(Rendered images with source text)
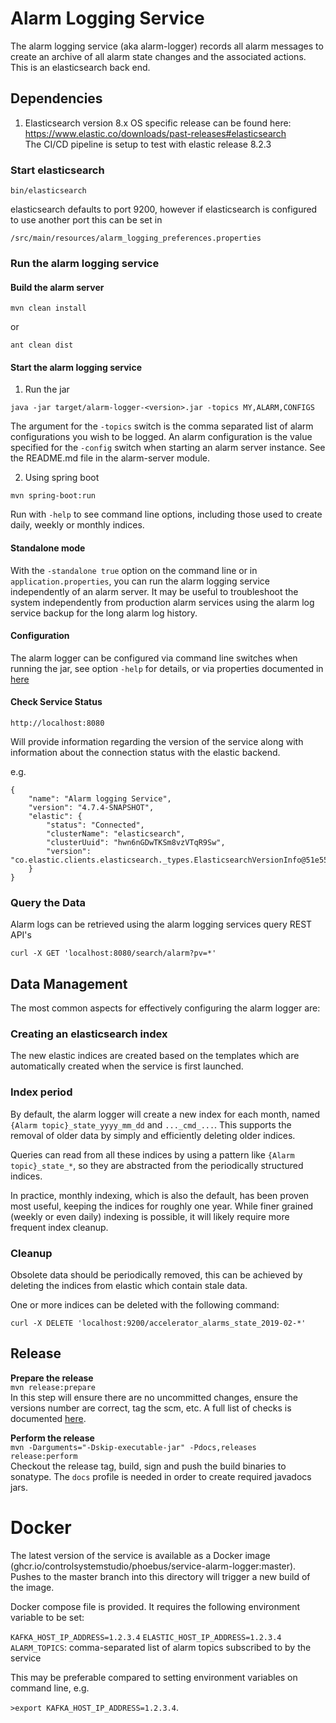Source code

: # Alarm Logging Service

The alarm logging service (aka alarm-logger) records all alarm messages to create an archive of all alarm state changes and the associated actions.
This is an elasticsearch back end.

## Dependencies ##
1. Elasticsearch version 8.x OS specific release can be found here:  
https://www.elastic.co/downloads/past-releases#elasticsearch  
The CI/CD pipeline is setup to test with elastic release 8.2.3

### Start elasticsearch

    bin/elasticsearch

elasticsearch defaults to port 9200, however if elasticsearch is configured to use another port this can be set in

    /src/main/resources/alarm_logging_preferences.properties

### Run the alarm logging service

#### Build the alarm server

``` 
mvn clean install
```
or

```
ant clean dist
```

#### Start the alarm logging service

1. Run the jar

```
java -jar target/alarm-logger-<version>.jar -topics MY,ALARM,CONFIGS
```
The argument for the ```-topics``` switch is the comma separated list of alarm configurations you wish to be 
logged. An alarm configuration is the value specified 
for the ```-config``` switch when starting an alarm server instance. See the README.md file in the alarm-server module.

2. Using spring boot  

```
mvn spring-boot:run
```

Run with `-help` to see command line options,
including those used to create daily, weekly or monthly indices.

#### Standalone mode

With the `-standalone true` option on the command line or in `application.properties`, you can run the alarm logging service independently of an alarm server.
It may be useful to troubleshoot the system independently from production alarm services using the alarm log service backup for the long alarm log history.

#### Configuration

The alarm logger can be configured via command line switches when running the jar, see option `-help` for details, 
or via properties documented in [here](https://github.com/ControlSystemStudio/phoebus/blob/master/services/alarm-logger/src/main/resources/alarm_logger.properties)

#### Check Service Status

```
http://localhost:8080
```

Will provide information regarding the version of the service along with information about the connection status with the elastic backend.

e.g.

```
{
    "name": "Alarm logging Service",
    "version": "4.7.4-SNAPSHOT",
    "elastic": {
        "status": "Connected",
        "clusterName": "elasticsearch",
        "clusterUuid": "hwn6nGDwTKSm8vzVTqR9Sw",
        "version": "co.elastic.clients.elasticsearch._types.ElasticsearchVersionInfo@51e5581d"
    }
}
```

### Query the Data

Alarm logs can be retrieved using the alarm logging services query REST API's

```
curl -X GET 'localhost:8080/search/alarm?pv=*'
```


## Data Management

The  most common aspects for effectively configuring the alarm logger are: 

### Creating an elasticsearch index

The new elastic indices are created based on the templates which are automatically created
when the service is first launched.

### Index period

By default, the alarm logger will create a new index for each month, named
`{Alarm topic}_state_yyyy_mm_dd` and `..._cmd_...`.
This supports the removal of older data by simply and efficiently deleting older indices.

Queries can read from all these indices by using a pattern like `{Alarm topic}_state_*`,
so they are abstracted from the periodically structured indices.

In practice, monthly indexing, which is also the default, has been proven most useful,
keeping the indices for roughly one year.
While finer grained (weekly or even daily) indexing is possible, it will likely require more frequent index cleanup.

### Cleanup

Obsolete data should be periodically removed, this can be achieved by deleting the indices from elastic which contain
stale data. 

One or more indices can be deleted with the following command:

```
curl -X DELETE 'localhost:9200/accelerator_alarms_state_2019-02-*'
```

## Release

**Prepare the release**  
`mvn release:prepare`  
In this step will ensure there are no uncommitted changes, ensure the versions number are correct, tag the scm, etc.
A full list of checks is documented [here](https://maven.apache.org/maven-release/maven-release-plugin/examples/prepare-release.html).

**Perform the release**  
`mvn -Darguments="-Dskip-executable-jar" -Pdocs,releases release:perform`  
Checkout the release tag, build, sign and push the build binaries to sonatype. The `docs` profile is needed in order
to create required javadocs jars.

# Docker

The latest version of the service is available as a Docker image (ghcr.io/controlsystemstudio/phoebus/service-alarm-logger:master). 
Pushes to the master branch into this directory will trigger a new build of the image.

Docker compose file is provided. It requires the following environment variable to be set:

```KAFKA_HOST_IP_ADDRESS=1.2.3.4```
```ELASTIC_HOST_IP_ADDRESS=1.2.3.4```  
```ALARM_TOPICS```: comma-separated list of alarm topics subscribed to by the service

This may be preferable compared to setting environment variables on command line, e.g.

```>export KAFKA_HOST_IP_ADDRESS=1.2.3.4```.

---

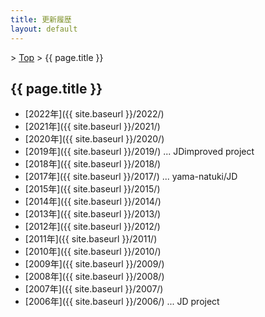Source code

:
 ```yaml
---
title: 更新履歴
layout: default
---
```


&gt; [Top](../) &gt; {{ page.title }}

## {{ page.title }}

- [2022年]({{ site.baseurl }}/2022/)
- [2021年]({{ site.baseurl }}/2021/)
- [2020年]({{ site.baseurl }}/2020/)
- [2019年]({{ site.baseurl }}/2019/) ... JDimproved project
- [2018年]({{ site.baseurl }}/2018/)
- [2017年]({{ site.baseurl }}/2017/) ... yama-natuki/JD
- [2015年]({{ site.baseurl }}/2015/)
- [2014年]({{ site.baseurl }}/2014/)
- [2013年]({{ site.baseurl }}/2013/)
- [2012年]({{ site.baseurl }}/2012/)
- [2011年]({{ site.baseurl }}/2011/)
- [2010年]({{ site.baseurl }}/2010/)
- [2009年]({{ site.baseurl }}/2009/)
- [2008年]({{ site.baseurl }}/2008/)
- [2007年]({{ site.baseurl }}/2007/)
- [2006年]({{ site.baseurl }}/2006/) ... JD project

▶ [Your goal]
If a line in the data above includes the string "more", copy it.

▶ [Solved exercise]
While finer grained (weekly or even daily) indexing is possible, it will likely require more frequent index cleanup.
One or more indices can be deleted with the following command:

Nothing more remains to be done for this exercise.